* Required work
Nothing but an exact copy is wanted here: the line with "- This includes" and all the lines that follow it in the entries below.

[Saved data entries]
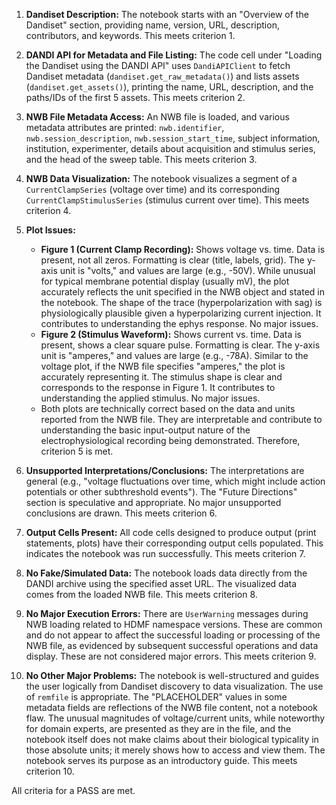 1.  **Dandiset Description:** The notebook starts with an "Overview of the Dandiset" section, providing name, version, URL, description, contributors, and keywords. This meets criterion 1.

2.  **DANDI API for Metadata and File Listing:** The code cell under "Loading the Dandiset using the DANDI API" uses `DandiAPIClient` to fetch Dandiset metadata (`dandiset.get_raw_metadata()`) and lists assets (`dandiset.get_assets()`), printing the name, URL, description, and the paths/IDs of the first 5 assets. This meets criterion 2.

3.  **NWB File Metadata Access:** An NWB file is loaded, and various metadata attributes are printed: `nwb.identifier`, `nwb.session_description`, `nwb.session_start_time`, subject information, institution, experimenter, details about acquisition and stimulus series, and the head of the sweep table. This meets criterion 3.

4.  **NWB Data Visualization:** The notebook visualizes a segment of a `CurrentClampSeries` (voltage over time) and its corresponding `CurrentClampStimulusSeries` (stimulus current over time). This meets criterion 4.

5.  **Plot Issues:**
    *   **Figure 1 (Current Clamp Recording):** Shows voltage vs. time. Data is present, not all zeros. Formatting is clear (title, labels, grid). The y-axis unit is "volts," and values are large (e.g., -50V). While unusual for typical membrane potential display (usually mV), the plot accurately reflects the unit specified in the NWB object and stated in the notebook. The shape of the trace (hyperpolarization with sag) is physiologically plausible given a hyperpolarizing current injection. It contributes to understanding the ephys response. No major issues.
    *   **Figure 2 (Stimulus Waveform):** Shows current vs. time. Data is present, shows a clear square pulse. Formatting is clear. The y-axis unit is "amperes," and values are large (e.g., -78A). Similar to the voltage plot, if the NWB file specifies "amperes," the plot is accurately representing it. The stimulus shape is clear and corresponds to the response in Figure 1. It contributes to understanding the applied stimulus. No major issues.
    *   Both plots are technically correct based on the data and units reported from the NWB file. They are interpretable and contribute to understanding the basic input-output nature of the electrophysiological recording being demonstrated. Therefore, criterion 5 is met.

6.  **Unsupported Interpretations/Conclusions:** The interpretations are general (e.g., "voltage fluctuations over time, which might include action potentials or other subthreshold events"). The "Future Directions" section is speculative and appropriate. No major unsupported conclusions are drawn. This meets criterion 6.

7.  **Output Cells Present:** All code cells designed to produce output (print statements, plots) have their corresponding output cells populated. This indicates the notebook was run successfully. This meets criterion 7.

8.  **No Fake/Simulated Data:** The notebook loads data directly from the DANDI archive using the specified asset URL. The visualized data comes from the loaded NWB file. This meets criterion 8.

9.  **No Major Execution Errors:** There are `UserWarning` messages during NWB loading related to HDMF namespace versions. These are common and do not appear to affect the successful loading or processing of the NWB file, as evidenced by subsequent successful operations and data display. These are not considered major errors. This meets criterion 9.

10. **No Other Major Problems:** The notebook is well-structured and guides the user logically from Dandiset discovery to data visualization. The use of `remfile` is appropriate. The "PLACEHOLDER" values in some metadata fields are reflections of the NWB file content, not a notebook flaw. The unusual magnitudes of voltage/current units, while noteworthy for domain experts, are presented as they are in the file, and the notebook itself does not make claims about their biological typicality in those absolute units; it merely shows how to access and view them. The notebook serves its purpose as an introductory guide. This meets criterion 10.

All criteria for a PASS are met.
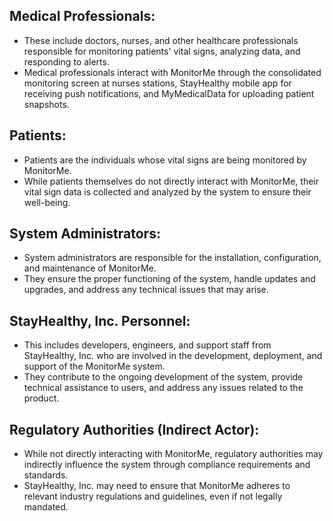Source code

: ## Medical Professionals:

- These include doctors, nurses, and other healthcare professionals responsible for monitoring patients' vital signs, analyzing data, and responding to alerts.
- Medical professionals interact with MonitorMe through the consolidated monitoring screen at nurses stations, StayHealthy mobile app for receiving push notifications, and MyMedicalData for uploading patient snapshots.

## Patients:

- Patients are the individuals whose vital signs are being monitored by MonitorMe.
- While patients themselves do not directly interact with MonitorMe, their vital sign data is collected and analyzed by the system to ensure their well-being.

## System Administrators:

- System administrators are responsible for the installation, configuration, and maintenance of MonitorMe.
- They ensure the proper functioning of the system, handle updates and upgrades, and address any technical issues that may arise.

## StayHealthy, Inc. Personnel:

- This includes developers, engineers, and support staff from StayHealthy, Inc. who are involved in the development, deployment, and support of the MonitorMe system.
- They contribute to the ongoing development of the system, provide technical assistance to users, and address any issues related to the product.

## Regulatory Authorities (Indirect Actor):

- While not directly interacting with MonitorMe, regulatory authorities may indirectly influence the system through compliance requirements and standards.
- StayHealthy, Inc. may need to ensure that MonitorMe adheres to relevant industry regulations and guidelines, even if not legally mandated.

* Response to the task
- This includes developers, engineers, and support staff from StayHealthy, Inc. who are involved in the development, deployment, and support of the MonitorMe system.
- They contribute to the ongoing development of the system, provide technical assistance to users, and address any issues related to the product.

## Regulatory Authorities (Indirect Actor):

- While not directly interacting with MonitorMe, regulatory authorities may indirectly influence the system through compliance requirements and standards.
- StayHealthy, Inc. may need to ensure that MonitorMe adheres to relevant industry regulations and guidelines, even if not legally mandated.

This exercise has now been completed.